しかし、もしもこのタイミングで「政府関係者もしくは2人の通訳官として同席した人物が、極秘の録音テープを公開した」という体で、トランプ大統領とプーチン大統領の声で作成されたフェイク音声がインターネット上に公開されたとるすと、どうなるでしょうか。音声データを耳にすれば、多くの人が「これは間違いなく、勇敢な告発者による暴露だ」と思うはずです。しかし、AIの発達によって実際には話されていない音声データや、実際には行われていない会談のムービーを作り出すことはすでに不可能ではなくなっています。実際に、バラク・オバマ元大統領の映像に別のムービーの表情を移植する技術が発表されています。

ディープラーニングを使った驚異のムービー編集技術「Deep Video」では人の表情や頭・目の動き、まばたきまで別の人に移植可能


この問題について、テキサス法科大学教授のロバート・チェスニー氏と、メリーランド大学カレッジパーク校教授のダニエル・シトロン氏は、「ディープ・フェイク・テクノロジー」の持つ問題点について記した論文を発表しました。論文中では「AIを使ったディープ・フェイク・テクノロジーはどんどん技術が進展しており、フェイクニュースが拡散されるスピードが増すことが予測される」と述べられており、フェイクニュースがはびこる現状がさらに加速すると予想されています。

選挙や商取引、安全保障問題やジャーナリズムなどに大きな害を与える可能性があるディープ・フェイク・テクノロジーは、SNSとの親和性が非常に高いと2人は分析しています。偏見を持つ人々にとって、ムービーや音声つきのフェイクニュースは飛びつきやすい話題であり、瞬く間に世界中へ拡散することも考えられるとのこと。

「全てのウソに『こういう事実があった』『こういうことが行われた』という、肯定的な主張が含まれているわけではありません。むしろ、最も危険性の高いウソは『こういう事実はなかった』『あの発表は虚偽だ』という、否定の形を取るものです」と、論文では述べられています。ディープ・フェイク・テクノロジーを使ったフェイクニュースでは、公表された事実に対してそれに相反するムービーや音声を作成し、拡散することで、簡単に特定の人物を「ウソつき」「人々をだましている」という風に操作することが容易だと、2人は主張しています。

by Ben Raynal

「そのニュースがフェイクニュースかどうか」を判断するのは、普通の人々にとっては非常に難しいものであり、それはムービーや音声といった証拠付きであればなおさらです。民主主義が効果的に機能するためには、報道される情報の信頼性が重要になりますが、現在進行形で情報に対する信頼性が揺らいでおり、権威主義的な政権が誕生する隙が生まれつつあるとのこと。

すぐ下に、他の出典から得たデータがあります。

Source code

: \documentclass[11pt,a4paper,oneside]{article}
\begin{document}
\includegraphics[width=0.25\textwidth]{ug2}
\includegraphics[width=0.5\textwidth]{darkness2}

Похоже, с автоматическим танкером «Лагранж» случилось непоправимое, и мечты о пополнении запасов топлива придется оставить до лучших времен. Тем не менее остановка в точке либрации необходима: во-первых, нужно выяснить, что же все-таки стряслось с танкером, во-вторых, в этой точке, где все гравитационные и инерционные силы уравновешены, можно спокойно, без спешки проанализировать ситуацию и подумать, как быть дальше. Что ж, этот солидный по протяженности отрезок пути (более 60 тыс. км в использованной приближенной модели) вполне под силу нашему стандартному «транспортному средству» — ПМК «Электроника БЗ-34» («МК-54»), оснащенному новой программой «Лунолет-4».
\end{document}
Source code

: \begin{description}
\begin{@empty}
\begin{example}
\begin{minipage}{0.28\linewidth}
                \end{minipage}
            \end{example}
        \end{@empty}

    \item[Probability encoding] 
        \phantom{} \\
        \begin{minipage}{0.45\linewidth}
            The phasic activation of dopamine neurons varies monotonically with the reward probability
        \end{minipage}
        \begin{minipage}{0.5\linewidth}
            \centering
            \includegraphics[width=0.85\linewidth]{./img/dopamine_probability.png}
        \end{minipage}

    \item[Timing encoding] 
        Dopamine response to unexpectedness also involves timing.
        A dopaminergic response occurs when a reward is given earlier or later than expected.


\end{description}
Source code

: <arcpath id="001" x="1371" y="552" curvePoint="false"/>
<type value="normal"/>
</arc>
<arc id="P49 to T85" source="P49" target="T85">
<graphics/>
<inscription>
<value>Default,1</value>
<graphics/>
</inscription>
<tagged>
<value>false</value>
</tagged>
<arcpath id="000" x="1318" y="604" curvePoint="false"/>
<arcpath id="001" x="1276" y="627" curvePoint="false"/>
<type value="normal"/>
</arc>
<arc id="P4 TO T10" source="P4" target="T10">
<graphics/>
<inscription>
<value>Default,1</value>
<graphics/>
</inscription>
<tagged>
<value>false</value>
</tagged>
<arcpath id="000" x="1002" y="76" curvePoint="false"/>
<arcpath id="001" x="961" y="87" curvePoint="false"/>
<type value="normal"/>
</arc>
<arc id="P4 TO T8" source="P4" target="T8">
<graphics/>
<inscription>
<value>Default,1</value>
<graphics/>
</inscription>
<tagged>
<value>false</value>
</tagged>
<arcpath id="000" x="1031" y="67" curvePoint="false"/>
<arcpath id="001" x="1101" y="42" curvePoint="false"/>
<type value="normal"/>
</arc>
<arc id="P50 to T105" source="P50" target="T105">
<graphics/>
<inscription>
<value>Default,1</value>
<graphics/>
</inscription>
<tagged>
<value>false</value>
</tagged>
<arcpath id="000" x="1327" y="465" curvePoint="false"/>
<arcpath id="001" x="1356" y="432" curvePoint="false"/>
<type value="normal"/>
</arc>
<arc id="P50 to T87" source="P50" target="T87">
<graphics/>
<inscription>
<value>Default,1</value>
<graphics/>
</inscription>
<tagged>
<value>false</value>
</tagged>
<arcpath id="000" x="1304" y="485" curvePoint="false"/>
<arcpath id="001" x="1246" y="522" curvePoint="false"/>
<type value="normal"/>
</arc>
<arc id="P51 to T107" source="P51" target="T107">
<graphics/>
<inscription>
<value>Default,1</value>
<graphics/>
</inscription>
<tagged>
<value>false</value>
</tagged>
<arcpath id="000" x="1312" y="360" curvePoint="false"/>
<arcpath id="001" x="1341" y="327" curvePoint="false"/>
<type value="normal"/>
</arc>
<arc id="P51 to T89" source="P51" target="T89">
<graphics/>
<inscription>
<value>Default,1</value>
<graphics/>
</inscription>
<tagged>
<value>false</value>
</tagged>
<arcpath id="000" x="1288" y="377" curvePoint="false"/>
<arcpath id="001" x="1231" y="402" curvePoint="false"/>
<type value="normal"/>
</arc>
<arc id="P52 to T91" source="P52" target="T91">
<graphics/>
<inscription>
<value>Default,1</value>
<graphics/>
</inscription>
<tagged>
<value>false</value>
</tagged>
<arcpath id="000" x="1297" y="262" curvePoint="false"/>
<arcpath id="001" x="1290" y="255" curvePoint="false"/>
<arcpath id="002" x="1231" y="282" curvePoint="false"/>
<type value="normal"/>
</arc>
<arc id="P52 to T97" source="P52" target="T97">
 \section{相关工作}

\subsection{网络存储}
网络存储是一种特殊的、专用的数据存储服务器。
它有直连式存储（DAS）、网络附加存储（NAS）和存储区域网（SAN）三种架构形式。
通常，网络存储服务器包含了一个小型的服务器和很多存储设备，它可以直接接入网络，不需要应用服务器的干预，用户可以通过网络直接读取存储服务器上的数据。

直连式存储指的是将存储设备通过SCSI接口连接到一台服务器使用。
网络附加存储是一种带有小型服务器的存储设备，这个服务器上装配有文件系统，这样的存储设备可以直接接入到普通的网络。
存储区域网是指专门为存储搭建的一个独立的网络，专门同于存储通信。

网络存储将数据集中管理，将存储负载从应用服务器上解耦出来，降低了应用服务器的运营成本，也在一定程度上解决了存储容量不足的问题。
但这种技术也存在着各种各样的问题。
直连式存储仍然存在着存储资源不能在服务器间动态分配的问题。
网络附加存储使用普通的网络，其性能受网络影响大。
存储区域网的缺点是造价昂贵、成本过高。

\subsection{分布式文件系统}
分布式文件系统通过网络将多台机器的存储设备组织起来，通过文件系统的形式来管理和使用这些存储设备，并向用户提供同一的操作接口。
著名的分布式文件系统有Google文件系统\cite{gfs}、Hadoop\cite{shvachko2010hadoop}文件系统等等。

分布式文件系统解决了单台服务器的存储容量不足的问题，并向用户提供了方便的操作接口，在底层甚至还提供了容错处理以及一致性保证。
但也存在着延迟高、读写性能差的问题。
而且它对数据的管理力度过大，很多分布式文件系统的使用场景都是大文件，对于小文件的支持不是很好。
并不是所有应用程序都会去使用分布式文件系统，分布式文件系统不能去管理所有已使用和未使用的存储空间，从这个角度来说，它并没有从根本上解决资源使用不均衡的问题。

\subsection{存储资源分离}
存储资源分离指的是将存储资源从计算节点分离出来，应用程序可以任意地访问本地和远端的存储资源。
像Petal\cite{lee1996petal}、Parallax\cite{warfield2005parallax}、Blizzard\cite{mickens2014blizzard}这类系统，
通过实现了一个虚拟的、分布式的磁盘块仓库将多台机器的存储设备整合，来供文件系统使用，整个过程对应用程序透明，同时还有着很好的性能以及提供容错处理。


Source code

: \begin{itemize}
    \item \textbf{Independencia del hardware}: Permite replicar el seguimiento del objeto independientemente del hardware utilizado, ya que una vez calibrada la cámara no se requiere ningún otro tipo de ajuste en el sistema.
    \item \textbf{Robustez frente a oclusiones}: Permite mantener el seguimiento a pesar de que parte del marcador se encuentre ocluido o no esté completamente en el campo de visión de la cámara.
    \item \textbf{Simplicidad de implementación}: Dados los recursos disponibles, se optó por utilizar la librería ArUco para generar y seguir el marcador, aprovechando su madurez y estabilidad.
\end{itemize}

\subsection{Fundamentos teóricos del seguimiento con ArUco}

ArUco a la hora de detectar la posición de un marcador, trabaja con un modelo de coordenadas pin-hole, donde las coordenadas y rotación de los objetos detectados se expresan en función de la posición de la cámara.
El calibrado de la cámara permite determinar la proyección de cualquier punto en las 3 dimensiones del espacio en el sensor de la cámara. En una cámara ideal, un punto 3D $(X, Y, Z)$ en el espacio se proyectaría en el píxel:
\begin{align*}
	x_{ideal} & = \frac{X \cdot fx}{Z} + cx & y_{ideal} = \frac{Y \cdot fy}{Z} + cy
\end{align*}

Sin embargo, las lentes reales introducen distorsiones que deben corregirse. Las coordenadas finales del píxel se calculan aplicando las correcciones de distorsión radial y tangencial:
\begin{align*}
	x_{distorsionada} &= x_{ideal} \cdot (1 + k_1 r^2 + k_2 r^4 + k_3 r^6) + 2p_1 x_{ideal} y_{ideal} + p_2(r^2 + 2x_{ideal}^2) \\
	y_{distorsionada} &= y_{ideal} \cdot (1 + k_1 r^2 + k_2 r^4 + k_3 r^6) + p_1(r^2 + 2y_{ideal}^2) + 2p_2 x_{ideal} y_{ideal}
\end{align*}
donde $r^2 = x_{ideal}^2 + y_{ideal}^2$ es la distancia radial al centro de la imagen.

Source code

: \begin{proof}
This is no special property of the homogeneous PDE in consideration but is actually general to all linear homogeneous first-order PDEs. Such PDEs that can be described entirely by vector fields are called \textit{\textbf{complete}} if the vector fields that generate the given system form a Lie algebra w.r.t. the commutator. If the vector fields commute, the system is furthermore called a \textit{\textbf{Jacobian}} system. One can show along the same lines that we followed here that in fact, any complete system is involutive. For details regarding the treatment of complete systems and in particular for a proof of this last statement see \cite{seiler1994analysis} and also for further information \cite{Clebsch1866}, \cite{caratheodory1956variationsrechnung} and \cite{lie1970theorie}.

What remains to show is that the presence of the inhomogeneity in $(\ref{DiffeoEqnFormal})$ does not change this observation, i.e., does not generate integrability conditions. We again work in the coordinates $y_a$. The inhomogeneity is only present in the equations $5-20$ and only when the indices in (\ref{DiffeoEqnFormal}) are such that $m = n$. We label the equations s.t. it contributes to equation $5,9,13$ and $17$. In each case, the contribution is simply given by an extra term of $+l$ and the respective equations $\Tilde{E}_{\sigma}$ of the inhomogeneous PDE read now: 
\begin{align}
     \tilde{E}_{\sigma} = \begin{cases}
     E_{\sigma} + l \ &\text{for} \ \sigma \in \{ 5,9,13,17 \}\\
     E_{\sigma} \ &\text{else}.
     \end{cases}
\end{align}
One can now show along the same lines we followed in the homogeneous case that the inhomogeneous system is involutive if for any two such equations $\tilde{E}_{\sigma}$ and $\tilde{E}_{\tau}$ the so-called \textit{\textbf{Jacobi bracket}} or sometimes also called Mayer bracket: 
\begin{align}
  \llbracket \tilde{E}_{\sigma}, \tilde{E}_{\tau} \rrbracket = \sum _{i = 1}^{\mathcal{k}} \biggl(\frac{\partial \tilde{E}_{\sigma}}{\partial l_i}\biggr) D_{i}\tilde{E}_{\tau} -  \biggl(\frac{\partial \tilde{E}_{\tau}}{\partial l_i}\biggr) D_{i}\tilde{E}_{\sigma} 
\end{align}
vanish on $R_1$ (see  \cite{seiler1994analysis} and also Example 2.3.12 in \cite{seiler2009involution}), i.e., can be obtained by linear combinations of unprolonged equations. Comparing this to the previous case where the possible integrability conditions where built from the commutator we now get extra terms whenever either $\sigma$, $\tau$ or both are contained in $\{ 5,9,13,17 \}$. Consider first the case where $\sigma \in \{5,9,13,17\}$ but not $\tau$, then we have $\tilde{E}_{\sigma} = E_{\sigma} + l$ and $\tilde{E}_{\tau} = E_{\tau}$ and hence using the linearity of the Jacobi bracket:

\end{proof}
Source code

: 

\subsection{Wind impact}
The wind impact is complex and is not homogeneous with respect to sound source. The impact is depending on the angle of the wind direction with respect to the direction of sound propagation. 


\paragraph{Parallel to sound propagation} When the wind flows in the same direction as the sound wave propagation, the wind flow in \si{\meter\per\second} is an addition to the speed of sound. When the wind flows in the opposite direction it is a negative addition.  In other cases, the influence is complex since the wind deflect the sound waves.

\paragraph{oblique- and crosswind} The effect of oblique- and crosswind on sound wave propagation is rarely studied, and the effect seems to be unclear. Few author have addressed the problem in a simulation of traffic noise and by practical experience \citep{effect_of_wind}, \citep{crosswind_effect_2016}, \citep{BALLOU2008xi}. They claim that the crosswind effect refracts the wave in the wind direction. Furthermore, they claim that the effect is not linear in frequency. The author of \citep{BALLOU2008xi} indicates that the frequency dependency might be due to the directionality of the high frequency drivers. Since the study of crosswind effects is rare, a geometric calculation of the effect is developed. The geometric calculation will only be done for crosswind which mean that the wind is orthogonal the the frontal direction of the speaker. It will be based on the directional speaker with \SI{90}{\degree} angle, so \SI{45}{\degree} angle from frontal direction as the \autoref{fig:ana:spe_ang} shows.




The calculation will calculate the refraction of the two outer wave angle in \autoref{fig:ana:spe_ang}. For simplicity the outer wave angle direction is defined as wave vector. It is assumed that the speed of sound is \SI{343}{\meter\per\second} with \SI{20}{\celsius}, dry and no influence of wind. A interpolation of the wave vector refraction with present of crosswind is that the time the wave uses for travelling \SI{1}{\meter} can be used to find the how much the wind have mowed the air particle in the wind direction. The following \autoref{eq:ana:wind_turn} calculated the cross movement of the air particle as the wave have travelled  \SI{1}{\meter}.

このような状況下で、私たちはどのように情報と向き合えばいいのでしょうか。ガーディアンでは、「主張されている内容が人々を引きつけるものであればあるほど、その情報が真に信頼できるものかどうかを、注意して確認する警戒心を高めることが重要です」と記されています。

ディープ・フェイク・テクノロジーは、基本的に人々を大きく扇動することが目的になっているため、内容は人々の注目を大きく集めるものであることが多くなります。思わず飛びついてしまいたくなるような情報を見つけたら、慎重になってソースを確認してみることが重要だと、ガーディアンは語りました。